De
rode boleet is een vrij kleine, maar door zijn kleur opvallende paddenstoel die
in nauwe samenwerking (ectomycorrhiza)
leeft met verschillende loofbomen, vooral beuken en eiken, maar ook
linden
(1), berken (3), haagbeuken (3) en populieren (4). In West Europa is
het
een algemene soort in parken, lanen en vochtige bossen in het laagland
(6). In bosgebieden verschijnt hij op grazige of bemoste open plekken,
maar hij ontbreekt in dicht
gesloten bos (3). De bovenzijde van de hoed is aanvankelijk
scharlakenrood,
later meer bruinrood van kleur, en het hoedoppervlak is fluwelig en
droog. De poriën aan de onderzijde van de hoed
zijn citroengeel en worden bij veroudering groenachtig. Bij
beschadiging of
druk verkleuren ze langzaam en worden blauw (9). De steel is van boven
geel en van onderen
rood (3). In het vlees van de steelbasis zijn rode vlekjes aanwezig (5).
Naam
Boletus
is een oude naam voor een paddenstoel. De soortsnaam rubellus
betekent "roodachtig". Xerocomus rubellus (3) en Xerocomellus rubellus (5) zijn synoniemen van Boletus rubellus. Hoewel we op deze pagina spreken over de
"rode boleet", is Boletus rubellus eigenlijk een complex van meerdere soorten die alleen op grond van microscopische
kenmerken kunnen worden onderscheiden (10).
Eetbaarheid/nut
De
rode boleet is niet giftig, maar smakeloos of zeepachtig van smaak en
daardoor
volstrekt ongenietbaar (2,8). Het is bovendien moeilijk om gave
exemplaren te vinden, daar de paddenstoel in trek is bij
naaktslakken en allerlei insektenlarven. De
vruchtlichamen fungeren tevens als voedselbron voor springstaarten (7).
Waar
gevonden
In de bermen van de Gast, Boltslaan en
Wilhelminalaan in Zuidhorn, en langs onverharde wandelpaden door parkjes bij de Waterlelie en
het Fonteinkruid in Briltil hebben we rode boleten dikwijls gevonden.
Literatuur
1. Alzetta C, Scattolin L, Scopel C, Accordi SM (2012) The
ectomycorrhizal community in urban linden trees and its relationship with soil
properties. Trees 26:751-767.
2. Chernilevsky G a.o. Boletus
rubellus. Document op en.wikipedia.org.
3. Kasparek F. Blutroter Filzröhrling - Xerocomus rubellus (Krombholz 1836) Quelet 1895. Document op natur-in-nrw.de.
4. Krpata D, Peintner U, Langer I, Fitz WJ, Schweiger P (2008)
Ectomycorrhizal communities associated with Populus
tremula growing on a heavy metal contaminated site. Mycol Res
112:1069-1079.
5. Kuo M (2014) Xerocomellus
rubellus.
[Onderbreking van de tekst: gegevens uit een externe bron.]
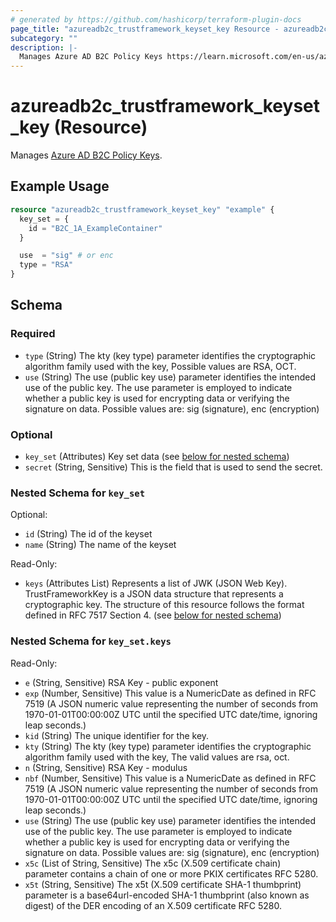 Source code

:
 ```yaml
---
# generated by https://github.com/hashicorp/terraform-plugin-docs
page_title: "azureadb2c_trustframework_keyset_key Resource - azureadb2c"
subcategory: ""
description: |-
  Manages Azure AD B2C Policy Keys https://learn.microsoft.com/en-us/azure/active-directory-b2c/policy-keys-overview?pivots=b2c-custom-policy.
---
```


# azureadb2c_trustframework_keyset_key (Resource)

Manages [Azure AD B2C Policy Keys](https://learn.microsoft.com/en-us/azure/active-directory-b2c/policy-keys-overview?pivots=b2c-custom-policy).

## Example Usage

```terraform
resource "azureadb2c_trustframework_keyset_key" "example" {
  key_set = {
    id = "B2C_1A_ExampleContainer"
  }

  use  = "sig" # or enc
  type = "RSA"
}
```

<!-- schema generated by tfplugindocs -->
## Schema

### Required

- `type` (String) The kty (key type) parameter identifies the cryptographic algorithm family used with the key, Possible values are RSA, OCT.
- `use` (String) The use (public key use) parameter identifies the intended use of the public key. The use parameter is employed to indicate whether a public key is used for encrypting data or verifying the signature on data. Possible values are: sig (signature), enc (encryption)

### Optional

- `key_set` (Attributes) Key set data (see [below for nested schema](#nestedatt--key_set))
- `secret` (String, Sensitive) This is the field that is used to send the secret.

<a id="nestedatt--key_set"></a>
### Nested Schema for `key_set`

Optional:

- `id` (String) The id of the keyset
- `name` (String) The name of the keyset

Read-Only:

- `keys` (Attributes List) Represents a list of JWK (JSON Web Key). TrustFrameworkKey is a JSON data structure that represents a cryptographic key. The structure of this resource follows the format defined in RFC 7517 Section 4. (see [below for nested schema](#nestedatt--key_set--keys))

<a id="nestedatt--key_set--keys"></a>
### Nested Schema for `key_set.keys`

Read-Only:

- `e` (String, Sensitive) RSA Key - public exponent
- `exp` (Number, Sensitive) This value is a NumericDate as defined in RFC 7519 (A JSON numeric value representing the number of seconds from 1970-01-01T00:00:00Z UTC until the specified UTC date/time, ignoring leap seconds.)
- `kid` (String) The unique identifier for the key.
- `kty` (String) The kty (key type) parameter identifies the cryptographic algorithm family used with the key, The valid values are rsa, oct.
- `n` (String, Sensitive) RSA Key - modulus
- `nbf` (Number, Sensitive) This value is a NumericDate as defined in RFC 7519 (A JSON numeric value representing the number of seconds from 1970-01-01T00:00:00Z UTC until the specified UTC date/time, ignoring leap seconds.)
- `use` (String) The use (public key use) parameter identifies the intended use of the public key. The use parameter is employed to indicate whether a public key is used for encrypting data or verifying the signature on data. Possible values are: sig (signature), enc (encryption)
- `x5c` (List of String, Sensitive) The x5c (X.509 certificate chain) parameter contains a chain of one or more PKIX certificates RFC 5280.
- `x5t` (String, Sensitive) The x5t (X.509 certificate SHA-1 thumbprint) parameter is a base64url-encoded SHA-1 thumbprint (also known as digest) of the DER encoding of an X.509 certificate RFC 5280.
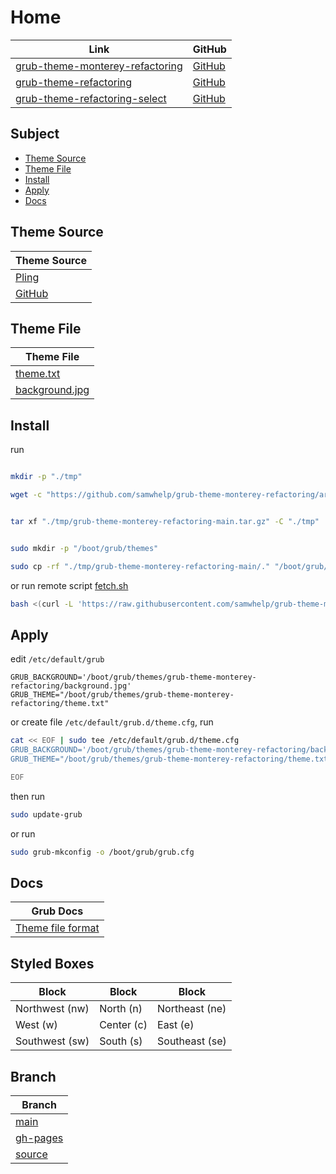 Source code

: 

# Home

| Link | GitHub |
| ---- | ------ |
| [grub-theme-monterey-refactoring](https://samwhelp.github.io/grub-theme-monterey-refactoring/) | [GitHub](https://github.com/samwhelp/grub-theme-monterey-refactoring) |
| [grub-theme-refactoring](https://samwhelp.github.io/grub-theme-refactoring) | [GitHub](https://github.com/samwhelp/grub-theme-refactoring) |
| [grub-theme-refactoring-select](https://samwhelp.github.io/grub-theme-refactoring-select/) | [GitHub](https://github.com/samwhelp/grub-theme-refactoring-select) |




## Subject

* [Theme Source](#theme-source)
* [Theme File](#theme-file)
* [Install](#install)
* [Apply](#apply)
* [Docs](#docs)




## Theme Source

| Theme Source |
| ------ |
| [Pling](https://www.pling.com/p/1577873/) |
| [GitHub](https://github.com/sandesh236/monterey-grub-theme) |





## Theme File

| Theme File                       |
| -------------------------------- |
| [theme.txt](https://github.com/samwhelp/grub-theme-monterey-refactoring/blob/main/theme.txt)           |
| [background.jpg](https://github.com/samwhelp/grub-theme-monterey-refactoring/blob/main/background.jpg) |




## Install

run

``` sh

mkdir -p "./tmp"

wget -c "https://github.com/samwhelp/grub-theme-monterey-refactoring/archive/refs/heads/main.tar.gz" -O "./tmp/grub-theme-monterey-refactoring-main.tar.gz"


tar xf "./tmp/grub-theme-monterey-refactoring-main.tar.gz" -C "./tmp"


sudo mkdir -p "/boot/grub/themes"

sudo cp -rf "./tmp/grub-theme-monterey-refactoring-main/." "/boot/grub/themes/grub-theme-monterey-refactoring"

```

or run remote script [fetch.sh](https://github.com/samwhelp/grub-theme-monterey-refactoring/blob/main/helper/theme-installer/fetch.sh)

``` sh
bash <(curl -L 'https://raw.githubusercontent.com/samwhelp/grub-theme-monterey-refactoring/main/helper/theme-installer/fetch.sh')
```




## Apply

edit `/etc/default/grub`

```
GRUB_BACKGROUND='/boot/grub/themes/grub-theme-monterey-refactoring/background.jpg'
GRUB_THEME="/boot/grub/themes/grub-theme-monterey-refactoring/theme.txt"
```

or create file `/etc/default/grub.d/theme.cfg`, run

``` sh
cat << EOF | sudo tee /etc/default/grub.d/theme.cfg
GRUB_BACKGROUND='/boot/grub/themes/grub-theme-monterey-refactoring/background.jpg'
GRUB_THEME="/boot/grub/themes/grub-theme-monterey-refactoring/theme.txt"

EOF
```


then run

``` sh
sudo update-grub
```

or run

``` sh
sudo grub-mkconfig -o /boot/grub/grub.cfg
```




## Docs

| Grub Docs |
| ---- |
| [Theme file format](https://www.gnu.org/software/grub/manual/grub/html_node/Theme-file-format.html) |




## Styled Boxes

| Block          | Block      | Block          |
| ---------------| ---------- | -------------- |
| Northwest (nw) | North (n)  | Northeast (ne) |
| West (w)       | Center (c) | East (e)       |
| Southwest (sw) | South (s)  | Southeast (se) |




## Branch

| Branch |
| --- |
| [main](https://github.com/samwhelp/grub-theme-monterey-refactoring/tree/main) |
| [gh-pages](https://github.com/samwhelp/grub-theme-monterey-refactoring/tree/gh-pages) |
| [source](https://github.com/samwhelp/grub-theme-monterey-refactoring/tree/source) |

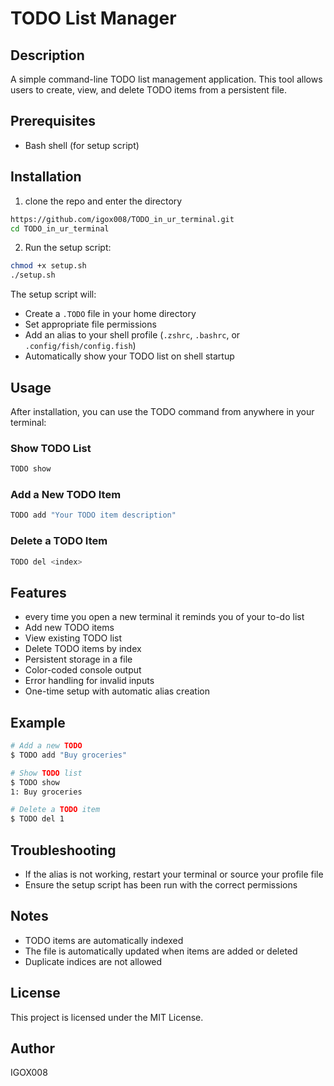 # TODO List Manager

## Description

A simple command-line TODO list management application. This tool allows users to create, view, and delete TODO items from a persistent file.

## Prerequisites

- Bash shell (for setup script)

## Installation

1. clone the repo and enter the directory
```bash
https://github.com/igox008/TODO_in_ur_terminal.git
cd TODO_in_ur_terminal
```

2. Run the setup script:
```bash
chmod +x setup.sh
./setup.sh
```

The setup script will:
- Create a `.TODO` file in your home directory
- Set appropriate file permissions
- Add an alias to your shell profile (`.zshrc`, `.bashrc`, or `.config/fish/config.fish`)
- Automatically show your TODO list on shell startup

## Usage

After installation, you can use the TODO command from anywhere in your terminal:

### Show TODO List
```bash
TODO show
```

### Add a New TODO Item
```bash
TODO add "Your TODO item description"
```

### Delete a TODO Item
```bash
TODO del <index>
```

## Features

- every time you open a new terminal it reminds you of your to-do list
- Add new TODO items
- View existing TODO list
- Delete TODO items by index
- Persistent storage in a file
- Color-coded console output
- Error handling for invalid inputs
- One-time setup with automatic alias creation

## Example

```bash
# Add a new TODO
$ TODO add "Buy groceries"

# Show TODO list
$ TODO show
1: Buy groceries

# Delete a TODO item
$ TODO del 1
```

## Troubleshooting

- If the alias is not working, restart your terminal or source your profile file
- Ensure the setup script has been run with the correct permissions

## Notes

- TODO items are automatically indexed
- The file is automatically updated when items are added or deleted
- Duplicate indices are not allowed

## License

This project is licensed under the MIT License.

## Author

IGOX008
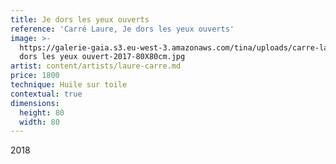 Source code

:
 ```yaml
---
title: Je dors les yeux ouverts
reference: 'Carré Laure, Je dors les yeux ouverts'
image: >-
  https://galerie-gaia.s3.eu-west-3.amazonaws.com/tina/uploads/carre-laure/galerie-gaia-carre-laure-je
  dors les yeux ouvert-2017-80X80cm.jpg
artist: content/artists/laure-carre.md
price: 1800
technique: Huile sur toile
contextual: true
dimensions:
  height: 80
  width: 80
---
```


2018
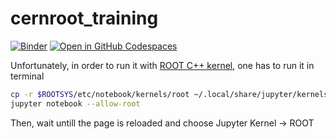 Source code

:# cernroot_training

[![Binder](https://mybinder.org/badge_logo.svg)](https://mybinder.org/v2/gh/aprozo/binder_cern_root/main?urlpath=git-pull%3Frepo%3Dhttps%253A%252F%252Fgithub.com%252Faprozo%252Fcernroot_training%26urlpath%3Dtree%252Fcernroot_training%252F%26branch%3Dmain)
[![Open in GitHub Codespaces](https://github.com/codespaces/badge.svg)](https://codespaces.new/aprozo/cernroot_training?quickstart=1)


Unfortunately, in order to run it with [ROOT C++ kernel](https://github.com/root-project/root/tree/master/bindings/jupyroot), one has to run it in terminal 
``` bash
cp -r $ROOTSYS/etc/notebook/kernels/root ~/.local/share/jupyter/kernels
jupyter notebook --allow-root
```

Then, wait untill the page is reloaded and choose Jupyter Kernel -> ROOT
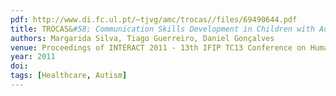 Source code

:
 ```yaml
---
pdf: http://www.di.fc.ul.pt/~tjvg/amc/trocas//files/69490644.pdf
title: TROCAS&#58; Communication Skills Development in Children with Autism Spectrum Disorders via ICT
authors: Margarida Silva, Tiago Guerreiro, Daniel Gonçalves
venue: Proceedings of INTERACT 2011 - 13th IFIP TC13 Conference on Human-Computer Interaction. Lisboa, Portugal, September, 2011
year: 2011
doi: 
tags: [Healthcare, Autism]
---
```

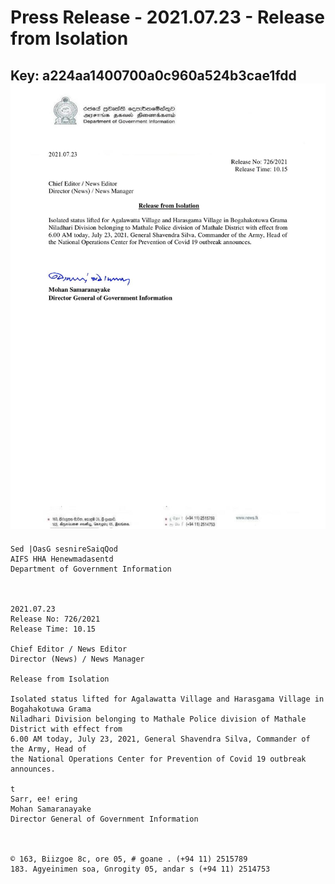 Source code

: # Press Release - 2021.07.23 - Release from Isolation 
Key: a224aa1400700a0c960a524b3cae1fdd 
![img](img/a224aa1400700a0c960a524b3cae1fdd.jpg)
---
```
Sed |OasG sesnireSaiqQod
AIFS HHA Henewmadasentd
Department of Government Information

 

2021.07.23
Release No: 726/2021
Release Time: 10.15

Chief Editor / News Editor
Director (News) / News Manager

Release from Isolation

Isolated status lifted for Agalawatta Village and Harasgama Village in Bogahakotuwa Grama
Niladhari Division belonging to Mathale Police division of Mathale District with effect from
6.00 AM today, July 23, 2021, General Shavendra Silva, Commander of the Army, Head of
the National Operations Center for Prevention of Covid 19 outbreak announces.

t
Sarr, ee! ering
Mohan Samaranayake
Director General of Government Information

 

© 163, Biizgoe 8c, ore 05, # goane . (+94 11) 2515789
183. Agyeinimen soa, Gnrogity 05, andar s (+94 11) 2514753

 

```
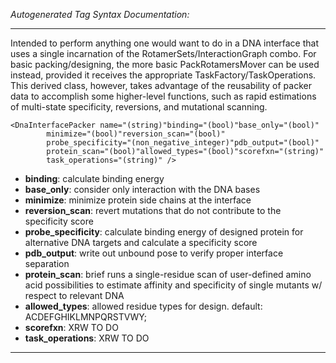 _Autogenerated Tag Syntax Documentation:_

---
Intended to perform anything one would want to do in a DNA interface that uses a single incarnation of the RotamerSets/InteractionGraph combo. For basic packing/designing, the more basic PackRotamersMover can be used instead, provided it receives the appropriate TaskFactory/TaskOperations. This derived class, however, takes advantage of the reusability of packer data to accomplish some higher-level functions, such as rapid estimations of multi-state specificity, reversions, and mutational scanning.

```
<DnaInterfacePacker name="(string)"binding="(bool)"base_only="(bool)"
        minimize="(bool)"reversion_scan="(bool)"
        probe_specificity="(non_negative_integer)"pdb_output="(bool)"
        protein_scan="(bool)"allowed_types="(bool)"scorefxn="(string)"
        task_operations="(string)" />
```

-   **binding**: calculate binding energy
-   **base_only**: consider only interaction with the DNA bases
-   **minimize**: minimize protein side chains at the interface
-   **reversion_scan**: revert mutations that do not contribute to the specificity score
-   **probe_specificity**: calculate binding energy of designed protein for alternative DNA targets and calculate a specificity score
-   **pdb_output**: write out unbound pose to verify proper interface separation
-   **protein_scan**: brief runs a single-residue scan of user-defined amino acid possibilities to estimate affinity and specificity of single mutants w/ respect to relevant DNA
-   **allowed_types**: allowed residue types for design. default: ACDEFGHIKLMNPQRSTVWY;
-   **scorefxn**: XRW TO DO
-   **task_operations**: XRW TO DO

---
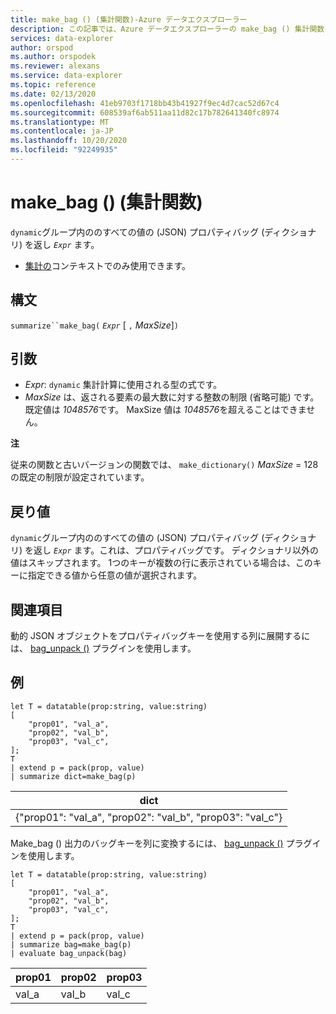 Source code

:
 ```yaml
---
title: make_bag () (集計関数)-Azure データエクスプローラー
description: この記事では、Azure データエクスプローラーの make_bag () 集計関数について説明します。
services: data-explorer
author: orspod
ms.author: orspodek
ms.reviewer: alexans
ms.service: data-explorer
ms.topic: reference
ms.date: 02/13/2020
ms.openlocfilehash: 41eb9703f1718bb43b41927f9ec4d7cac52d67c4
ms.sourcegitcommit: 608539af6ab511aa11d82c17b782641340fc8974
ms.translationtype: MT
ms.contentlocale: ja-JP
ms.lasthandoff: 10/20/2020
ms.locfileid: "92249935"
---
```

# <a name="make_bag-aggregation-function"></a>make_bag () (集計関数)

`dynamic`グループ内ののすべての値の (JSON) プロパティバッグ (ディクショナリ) を返し *`Expr`* ます。

* [集計の](summarizeoperator.md)コンテキストでのみ使用できます。

## <a name="syntax"></a>構文

`summarize``make_bag(` *`Expr`* [ `,` *MaxSize*]`)`

## <a name="arguments"></a>引数

* *Expr*: `dynamic` 集計計算に使用される型の式です。
* *MaxSize* は、返される要素の最大数に対する整数の制限 (省略可能) です。 既定値は *1048576*です。 MaxSize 値は *1048576*を超えることはできません。

**注**

従来の関数と古いバージョンの関数では、 `make_dictionary()` *MaxSize* = 128 の既定の制限が設定されています。

## <a name="returns"></a>戻り値

`dynamic`グループ内ののすべての値の (JSON) プロパティバッグ (ディクショナリ) を返し *`Expr`* ます。これは、プロパティバッグです。
ディクショナリ以外の値はスキップされます。
1つのキーが複数の行に表示されている場合は、このキーに指定できる値から任意の値が選択されます。

## <a name="see-also"></a>関連項目

動的 JSON オブジェクトをプロパティバッグキーを使用する列に展開するには、 [bag_unpack ()](bag-unpackplugin.md) プラグインを使用します。 

## <a name="examples"></a>例

```kusto
let T = datatable(prop:string, value:string)
[
    "prop01", "val_a",
    "prop02", "val_b",
    "prop03", "val_c",
];
T
| extend p = pack(prop, value)
| summarize dict=make_bag(p)

```

|dict|
|----|
|{"prop01": "val_a", "prop02": "val_b", "prop03": "val_c"} |

Make_bag () 出力のバッグキーを列に変換するには、 [bag_unpack ()](bag-unpackplugin.md) プラグインを使用します。 

```kusto
let T = datatable(prop:string, value:string)
[
    "prop01", "val_a",
    "prop02", "val_b",
    "prop03", "val_c",
];
T
| extend p = pack(prop, value)
| summarize bag=make_bag(p)
| evaluate bag_unpack(bag) 

```

|prop01|prop02|prop03|
|---|---|---|
|val_a|val_b|val_c|
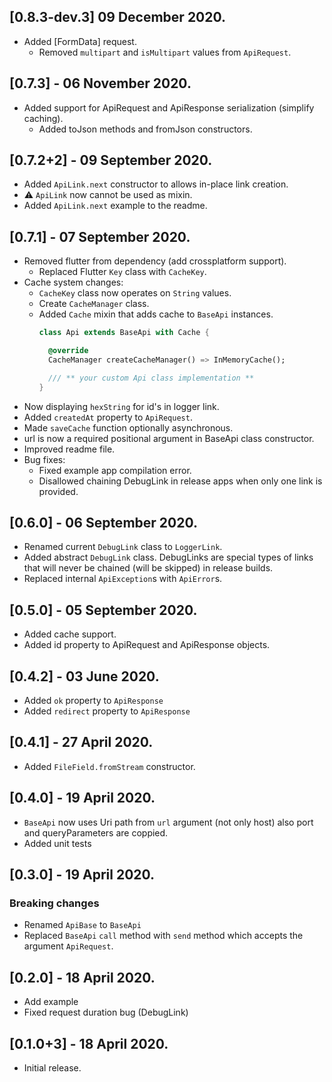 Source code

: ## [0.8.3-dev.3] 09 December 2020.
- Added [FormData] request.
  - Removed `multipart` and `isMultipart` values from `ApiRequest`.
## [0.7.3] - 06 November 2020.
- Added support for ApiRequest and ApiResponse serialization (simplify caching).
  - Added toJson methods and fromJson constructors.
## [0.7.2+2] - 09 September 2020.
- Added `ApiLink.next` constructor to allows in-place link creation.
- ⚠️ `ApiLink` now cannot be used as mixin. 
- Added `ApiLink.next` example to the readme.
## [0.7.1] - 07 September 2020.
- Removed flutter from dependency (add crossplatform support).
  - Replaced Flutter `Key` class with `CacheKey`.
- Cache system changes:
  - `CacheKey` class now operates on `String` values.
  - Create `CacheManager` class.
  - Added `Cache` mixin that adds cache to `BaseApi` instances.
    ```dart
    class Api extends BaseApi with Cache {

      @override
      CacheManager createCacheManager() => InMemoryCache();

      /// ** your custom Api class implementation **
    }
    ```
- Now displaying `hexString` for id's in logger link.
- Added `createdAt` property to `ApiRequest`. 
- Made `saveCache` function optionally asynchronous.
- url is now a required positional argument in BaseApi class constructor.
- Improved readme file.
- Bug fixes:
  - Fixed example app compilation error.
  - Disallowed chaining DebugLink in release apps when only one link is provided.
## [0.6.0] - 06 September 2020.
- Renamed current `DebugLink` class to `LoggerLink`.
- Added abstract `DebugLink` class. DebugLinks are special types of links that will never be chained (will be skipped) in release builds. 
- Replaced internal `ApiException`s with `ApiError`s.
## [0.5.0] - 05 September 2020.
* Added cache support.
* Added id property to ApiRequest and ApiResponse objects.
## [0.4.2] - 03 June 2020.
* Added `ok` property to `ApiResponse`
* Added `redirect` property to `ApiResponse`
## [0.4.1] - 27 April 2020.
* Added `FileField.fromStream` constructor.
## [0.4.0] - 19 April 2020.
* `BaseApi` now uses Uri path from `url` argument (not only host) also port and queryParameters are coppied.
* Added unit tests
## [0.3.0] - 19 April 2020.
### Breaking changes
* Renamed `ApiBase` to `BaseApi`
* Replaced `BaseApi` `call` method with `send` method which accepts the argument `ApiRequest`.
## [0.2.0] - 18 April 2020.
* Add example
* Fixed request duration bug (DebugLink)
## [0.1.0+3] - 18 April 2020.
* Initial release.
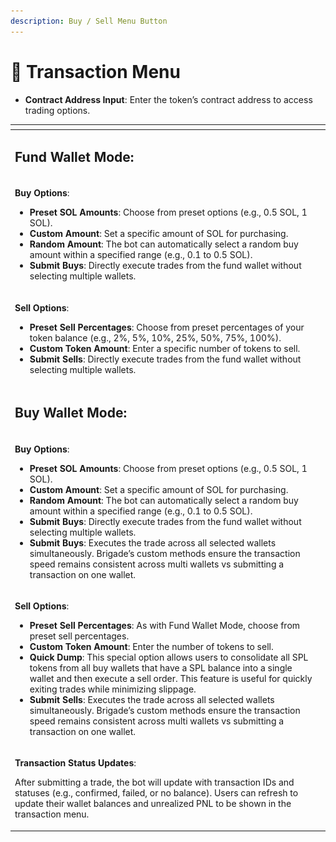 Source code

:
 ```yaml
---
description: Buy / Sell Menu Button
---
```


# 💸 Transaction Menu

* **Contract Address Input**: Enter the token’s contract address to access trading options.

<table data-header-hidden data-full-width="false"><thead><tr><th width="605"></th><th></th></tr></thead><tbody><tr><td><h2><strong>Fund Wallet Mode:</strong></h2></td><td></td></tr><tr><td><p><strong>Buy Options</strong>:</p><ul><li><strong>Preset SOL Amounts</strong>: Choose from preset options (e.g., 0.5 SOL, 1 SOL).</li><li><strong>Custom Amount</strong>: Set a specific amount of SOL for purchasing.</li><li><strong>Random Amount</strong>: The bot can automatically select a random buy amount within a specified range (e.g., 0.1 to 0.5 SOL).</li><li><strong>Submit Buys</strong>: Directly execute trades from the fund wallet without selecting multiple wallets.</li></ul></td><td><img src="../.gitbook/assets/image (30).png" alt="" data-size="original"></td></tr><tr><td><p><strong>Sell Options</strong>:</p><ul><li><strong>Preset Sell Percentages</strong>: Choose from preset percentages of your token balance (e.g., 2%, 5%, 10%, 25%, 50%, 75%, 100%).</li><li><strong>Custom Token Amount</strong>: Enter a specific number of tokens to sell.</li><li><strong>Submit Sells</strong>: Directly execute trades from the fund wallet without selecting multiple wallets.</li></ul></td><td><img src="../.gitbook/assets/image (31).png" alt="" data-size="original"></td></tr><tr><td><h2><strong>Buy Wallet Mode:</strong></h2></td><td></td></tr><tr><td><p><strong>Buy Options</strong>:</p><ul><li><strong>Preset SOL Amounts</strong>: Choose from preset options (e.g., 0.5 SOL, 1 SOL).</li><li><strong>Custom Amount</strong>: Set a specific amount of SOL for purchasing.</li><li><strong>Random Amount</strong>: The bot can automatically select a random buy amount within a specified range (e.g., 0.1 to 0.5 SOL).</li><li><strong>Submit Buys</strong>: Directly execute trades from the fund wallet without selecting multiple wallets.</li><li><strong>Submit Buys</strong>: Executes the trade across all selected wallets simultaneously. Brigade’s custom methods ensure the transaction speed remains consistent across multi wallets vs submitting a transaction on one wallet.</li></ul></td><td><img src="../.gitbook/assets/image (28).png" alt=""></td></tr><tr><td><p><strong>Sell Options</strong>:</p><ul><li><strong>Preset Sell Percentages</strong>: As with Fund Wallet Mode, choose from preset sell percentages.</li><li><strong>Custom Token Amount</strong>: Enter the number of tokens to sell.</li><li><strong>Quick Dump</strong>: This special option allows users to consolidate all SPL tokens from all buy wallets that have a SPL balance into a single wallet and then execute a sell order. This feature is useful for quickly exiting trades while minimizing slippage.</li><li><strong>Submit Sells</strong>: Executes the trade across all selected wallets simultaneously. Brigade’s custom methods ensure the transaction speed remains consistent across multi wallets vs submitting a transaction on one wallet.</li></ul></td><td><img src="../.gitbook/assets/image (29).png" alt=""></td></tr><tr><td><p><strong>Transaction Status Updates</strong>: </p><p>After submitting a trade, the bot will update with transaction IDs and statuses (e.g., confirmed, failed, or no balance). Users can refresh to update their wallet balances and unrealized PNL to be shown in the transaction menu.</p></td><td><img src="../.gitbook/assets/image (32).png" alt="" data-size="original"></td></tr></tbody></table>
Document op mushroomexpert.com.
6. Luschka N (1997) Macrofungi in Central German floodplain forests.
Global Ecology and Biogeography Letters 6:231-235.
7. Mateos E, López R, Barranco T, Hoyo P, Llimona X (1996) Colémbolos (Hexapoda, Collembola) asociados con
carpóforos de Basidiomicetes recolectados en el SW de Cataluña. Revista
Catalana Micol 19:99-107.
8. Milburn J a.o. Boletus rubellus. Document op en.wikipedia.org.
9. Ruby Bolete mushroom. Document op first-nature.com.
10. Sutara J (2008) Xerocomus
s.l. in the light of the present state of knowledge. Czech Mycol 60:29-62.